(Material supplied)
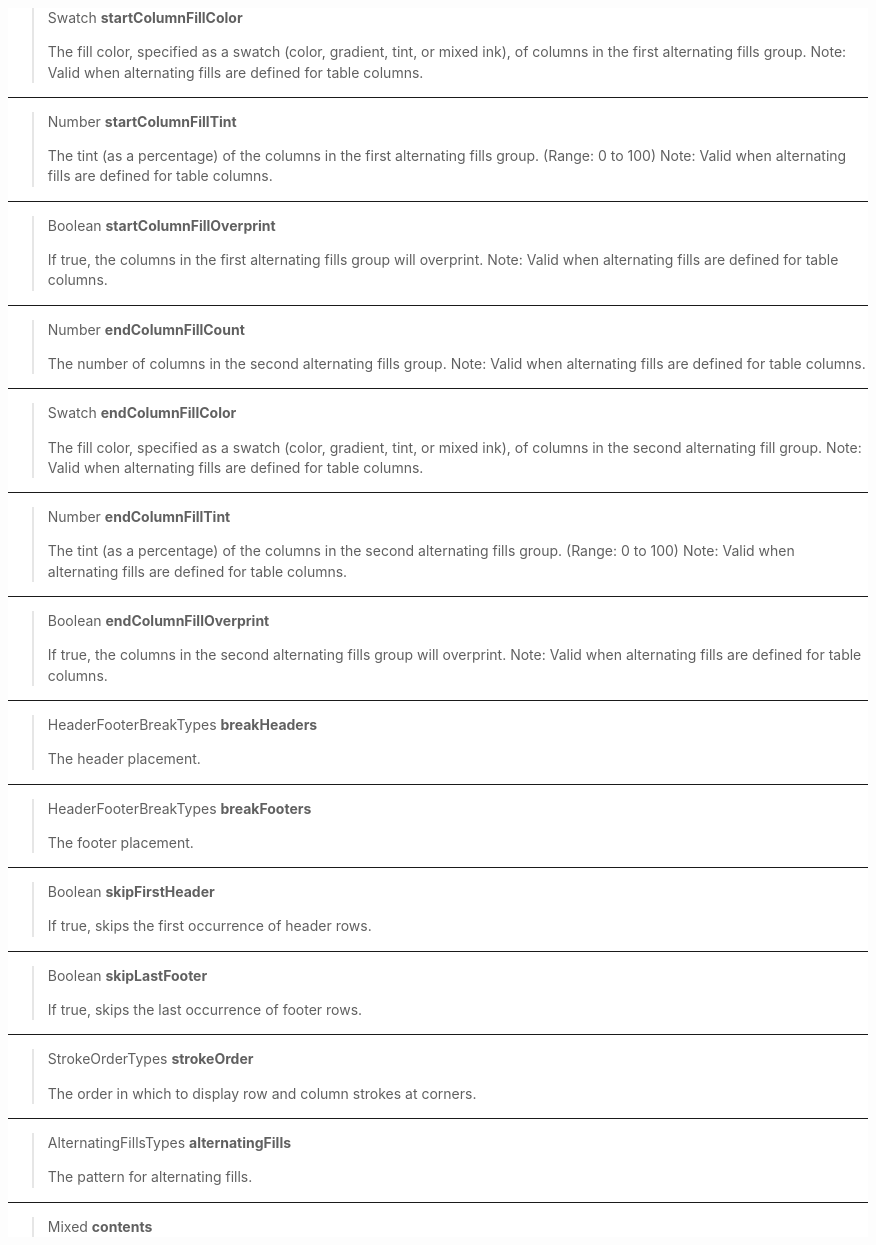 > Swatch **startColumnFillColor** 
>
> The fill color, specified as a swatch (color, gradient, tint, or mixed ink), of columns in the first alternating fills group. Note: Valid when alternating fills are defined for table columns.
*** 
> Number **startColumnFillTint** 
>
> The tint (as a percentage) of the columns in the first alternating fills group. (Range: 0 to 100) Note: Valid when alternating fills are defined for table columns.
*** 
> Boolean **startColumnFillOverprint** 
>
> If true, the columns in the first alternating fills group will overprint. Note: Valid when alternating fills are defined for table columns.
*** 
> Number **endColumnFillCount** 
>
> The number of columns in the second alternating fills group. Note: Valid when alternating fills are defined for table columns.
*** 
> Swatch **endColumnFillColor** 
>
> The fill color, specified as a swatch (color, gradient, tint, or mixed ink), of columns in the second alternating fill group. Note: Valid when alternating fills are defined for table columns.
*** 
> Number **endColumnFillTint** 
>
> The tint (as a percentage) of the columns in the second alternating fills group. (Range: 0 to 100) Note: Valid when alternating fills are defined for table columns.
*** 
> Boolean **endColumnFillOverprint** 
>
> If true, the columns in the second alternating fills group will overprint. Note: Valid when alternating fills are defined for table columns.
*** 
> HeaderFooterBreakTypes **breakHeaders** 
>
> The header placement.
*** 
> HeaderFooterBreakTypes **breakFooters** 
>
> The footer placement.
*** 
> Boolean **skipFirstHeader** 
>
> If true, skips the first occurrence of header rows.
*** 
> Boolean **skipLastFooter** 
>
> If true, skips the last occurrence of footer rows.
*** 
> StrokeOrderTypes **strokeOrder** 
>
> The order in which to display row and column strokes at corners.
*** 
> AlternatingFillsTypes **alternatingFills** 
>
> The pattern for alternating fills.
*** 
> Mixed **contents** 
>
(End Material supplied)
[Problem requirements] Please give back all the records above word for word, with no pictures included.

[Answer to this task]
 > Swatch **startColumnFillColor** 
>
> The fill color, specified as a swatch (color, gradient, tint, or mixed ink), of columns in the first alternating fills group. Note: Valid when alternating fills are defined for table columns.
*** 
> Number **startColumnFillTint** 
>
> The tint (as a percentage) of the columns in the first alternating fills group. (Range: 0 to 100) Note: Valid when alternating fills are defined for table columns.
*** 
> Boolean **startColumnFillOverprint** 
>
> If true, the columns in the first alternating fills group will overprint. Note: Valid when alternating fills are defined for table columns.
*** 
> Number **endColumnFillCount** 
>
> The number of columns in the second alternating fills group. Note: Valid when alternating fills are defined for table columns.
*** 
> Swatch **endColumnFillColor** 
>
> The fill color, specified as a swatch (color, gradient, tint, or mixed ink), of columns in the second alternating fill group. Note: Valid when alternating fills are defined for table columns.
*** 
> Number **endColumnFillTint** 
>
> The tint (as a percentage) of the columns in the second alternating fills group. (Range: 0 to 100) Note: Valid when alternating fills are defined for table columns.
*** 
> Boolean **endColumnFillOverprint** 
>
> If true, the columns in the second alternating fills group will overprint. Note: Valid when alternating fills are defined for table columns.
*** 
> HeaderFooterBreakTypes **breakHeaders** 
>
> The header placement.
*** 
> HeaderFooterBreakTypes **breakFooters** 
>
> The footer placement.
*** 
> Boolean **skipFirstHeader** 
>
> If true, skips the first occurrence of header rows.
*** 
> Boolean **skipLastFooter** 
>
> If true, skips the last occurrence of footer rows.
*** 
> StrokeOrderTypes **strokeOrder** 
>
> The order in which to display row and column strokes at corners.
*** 
> AlternatingFillsTypes **alternatingFills** 
>
> The pattern for alternating fills.
*** 
> Mixed **contents** 
>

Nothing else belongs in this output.